::: Data for review

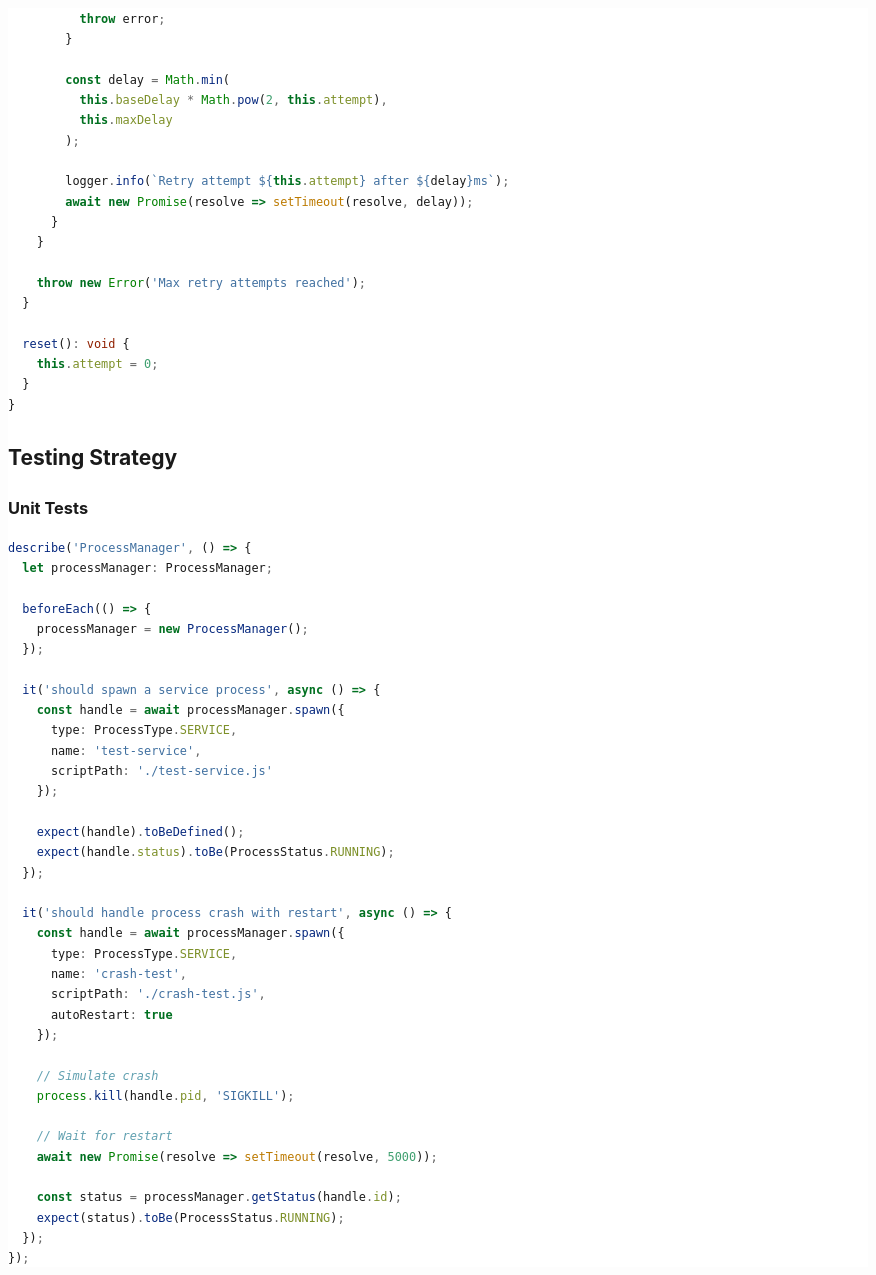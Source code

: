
 ```typescript
          throw error;
        }
        
        const delay = Math.min(
          this.baseDelay * Math.pow(2, this.attempt),
          this.maxDelay
        );
        
        logger.info(`Retry attempt ${this.attempt} after ${delay}ms`);
        await new Promise(resolve => setTimeout(resolve, delay));
      }
    }
    
    throw new Error('Max retry attempts reached');
  }
  
  reset(): void {
    this.attempt = 0;
  }
}
```

## Testing Strategy

### Unit Tests
```typescript
describe('ProcessManager', () => {
  let processManager: ProcessManager;
  
  beforeEach(() => {
    processManager = new ProcessManager();
  });
  
  it('should spawn a service process', async () => {
    const handle = await processManager.spawn({
      type: ProcessType.SERVICE,
      name: 'test-service',
      scriptPath: './test-service.js'
    });
    
    expect(handle).toBeDefined();
    expect(handle.status).toBe(ProcessStatus.RUNNING);
  });
  
  it('should handle process crash with restart', async () => {
    const handle = await processManager.spawn({
      type: ProcessType.SERVICE,
      name: 'crash-test',
      scriptPath: './crash-test.js',
      autoRestart: true
    });
    
    // Simulate crash
    process.kill(handle.pid, 'SIGKILL');
    
    // Wait for restart
    await new Promise(resolve => setTimeout(resolve, 5000));
    
    const status = processManager.getStatus(handle.id);
    expect(status).toBe(ProcessStatus.RUNNING);
  });
});
```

::::::

== Task requirements ==
Give an exact copy of the material, leaving out every picture.

== Output ==
Source code

:
 ```typescript
          throw error;
        }
        
        const delay = Math.min(
          this.baseDelay * Math.pow(2, this.attempt),
          this.maxDelay
        );
        
        logger.info(`Retry attempt ${this.attempt} after ${delay}ms`);
        await new Promise(resolve => setTimeout(resolve, delay));
      }
    }
    
    throw new Error('Max retry attempts reached');
  }
  
  reset(): void {
    this.attempt = 0;
  }
}
```

## Testing Strategy

### Unit Tests
```typescript
describe('ProcessManager', () => {
  let processManager: ProcessManager;
  
  beforeEach(() => {
    processManager = new ProcessManager();
  });
  
  it('should spawn a service process', async () => {
    const handle = await processManager.spawn({
      type: ProcessType.SERVICE,
      name: 'test-service',
      scriptPath: './test-service.js'
    });
    
    expect(handle).toBeDefined();
    expect(handle.status).toBe(ProcessStatus.RUNNING);
  });
  
  it('should handle process crash with restart', async () => {
    const handle = await processManager.spawn({
      type: ProcessType.SERVICE,
      name: 'crash-test',
      scriptPath: './crash-test.js',
      autoRestart: true
    });
    
    // Simulate crash
    process.kill(handle.pid, 'SIGKILL');
    
    // Wait for restart
    await new Promise(resolve => setTimeout(resolve, 5000));
    
    const status = processManager.getStatus(handle.id);
    expect(status).toBe(ProcessStatus.RUNNING);
  });
});
```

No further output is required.